ここは、飲食店がズラズラと軒を連ねる一方通行の細い路地。低階層の建物がほとんどだが、例のバーのあるビルの裏、一本隣の道は大通りで、そちらには大きなビルや病院、マンションが並んでいて、有名企業なんかもあったりする。

張り込みは主に飲食店から行う事になったそう。数時間毎に店を替え、ほとんどの店が閉まってしまう朝方は、急遽借りられた空き店舗や車の中から行うそうだ。

三人して窓の外を見ながら、たまに食べ物を口に運びつつ、ボソボソと会話を続ける・・・


「あ、男が近付きます」

「酒屋・・・だな」

「ですね」


例のバーに酒屋が配達に来たようだ。路上に停められたバンに書かれた会社名をすぐにネットで検索する。

その男は例の店の鍵を開け(業者は飲食店の鍵を預かっている事がよくあるそう)、中に入り、しばらくするとおそらく空になった容器であろう物を抱えて出てきた。

そしてまた車に乗り、少し走ってまた止まり、今度は別の店へ向かっていく。


「今のは普通の配送だよな?」

「普通に見えたけど」

「まあ、かおりさんはそろそろ帰れよ」

「えー・・・うん」


もう少し見ていたいけど・・・たしかに秀一さんを待たせてるし、要件はとっくに済んでる。
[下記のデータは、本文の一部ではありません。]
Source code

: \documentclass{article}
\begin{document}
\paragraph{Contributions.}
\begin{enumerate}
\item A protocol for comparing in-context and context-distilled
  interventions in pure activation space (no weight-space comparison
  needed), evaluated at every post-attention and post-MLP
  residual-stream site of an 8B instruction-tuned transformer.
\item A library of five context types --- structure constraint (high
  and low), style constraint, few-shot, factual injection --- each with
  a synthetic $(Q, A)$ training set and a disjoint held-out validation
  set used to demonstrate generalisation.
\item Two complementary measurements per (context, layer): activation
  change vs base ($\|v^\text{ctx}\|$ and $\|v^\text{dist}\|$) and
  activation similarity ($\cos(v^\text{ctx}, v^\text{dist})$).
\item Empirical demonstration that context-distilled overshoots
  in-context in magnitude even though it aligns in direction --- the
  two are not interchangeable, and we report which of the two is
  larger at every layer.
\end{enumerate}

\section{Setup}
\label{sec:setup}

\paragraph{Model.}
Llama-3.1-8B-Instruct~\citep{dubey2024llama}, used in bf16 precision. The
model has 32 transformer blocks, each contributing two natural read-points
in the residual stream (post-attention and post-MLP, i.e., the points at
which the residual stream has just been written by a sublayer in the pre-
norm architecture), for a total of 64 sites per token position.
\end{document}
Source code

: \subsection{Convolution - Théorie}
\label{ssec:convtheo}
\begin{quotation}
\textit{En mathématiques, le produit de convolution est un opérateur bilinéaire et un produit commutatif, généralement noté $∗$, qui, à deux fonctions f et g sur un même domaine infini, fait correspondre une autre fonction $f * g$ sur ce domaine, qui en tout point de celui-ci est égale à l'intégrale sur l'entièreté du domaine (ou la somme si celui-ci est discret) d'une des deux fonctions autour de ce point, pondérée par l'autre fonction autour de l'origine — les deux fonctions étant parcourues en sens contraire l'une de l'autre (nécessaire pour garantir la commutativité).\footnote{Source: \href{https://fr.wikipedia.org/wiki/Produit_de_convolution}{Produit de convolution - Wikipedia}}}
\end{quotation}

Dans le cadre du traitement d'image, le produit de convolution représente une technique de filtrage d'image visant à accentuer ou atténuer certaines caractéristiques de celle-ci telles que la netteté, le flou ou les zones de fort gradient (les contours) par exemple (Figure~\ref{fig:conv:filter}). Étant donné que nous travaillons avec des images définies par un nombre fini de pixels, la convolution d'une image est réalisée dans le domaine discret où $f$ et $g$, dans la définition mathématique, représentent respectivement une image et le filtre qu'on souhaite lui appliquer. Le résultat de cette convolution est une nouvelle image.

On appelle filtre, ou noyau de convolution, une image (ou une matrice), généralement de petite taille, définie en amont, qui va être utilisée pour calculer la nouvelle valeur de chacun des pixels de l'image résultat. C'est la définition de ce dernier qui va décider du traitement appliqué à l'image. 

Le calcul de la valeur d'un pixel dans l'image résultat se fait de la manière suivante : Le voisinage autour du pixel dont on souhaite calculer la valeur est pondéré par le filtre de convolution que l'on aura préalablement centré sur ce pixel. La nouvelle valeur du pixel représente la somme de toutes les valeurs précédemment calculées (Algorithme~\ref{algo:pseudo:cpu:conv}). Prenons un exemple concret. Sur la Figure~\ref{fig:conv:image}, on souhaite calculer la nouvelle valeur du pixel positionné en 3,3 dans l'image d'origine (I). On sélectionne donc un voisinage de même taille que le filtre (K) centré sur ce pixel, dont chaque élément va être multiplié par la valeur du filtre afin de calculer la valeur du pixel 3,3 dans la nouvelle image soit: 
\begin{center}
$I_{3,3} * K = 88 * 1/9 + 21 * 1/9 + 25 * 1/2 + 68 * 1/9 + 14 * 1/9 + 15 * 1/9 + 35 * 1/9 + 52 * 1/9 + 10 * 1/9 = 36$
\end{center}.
ちょうどグラスの中のウーロン茶も、すぐに飲み干せる量になっていた。

グラスを空にし、お金を置いて、居酒屋を出た。

スタスタと歩いて、車のある所へ戻り。
秀一さんに、降谷零も心当たりはないそうだと伝える。

優作さんに電話をかけ、“彼もその件に心当たりはないそうです”、“わたし達は一旦家に帰って例の所へ向かいます”とだけ伝え。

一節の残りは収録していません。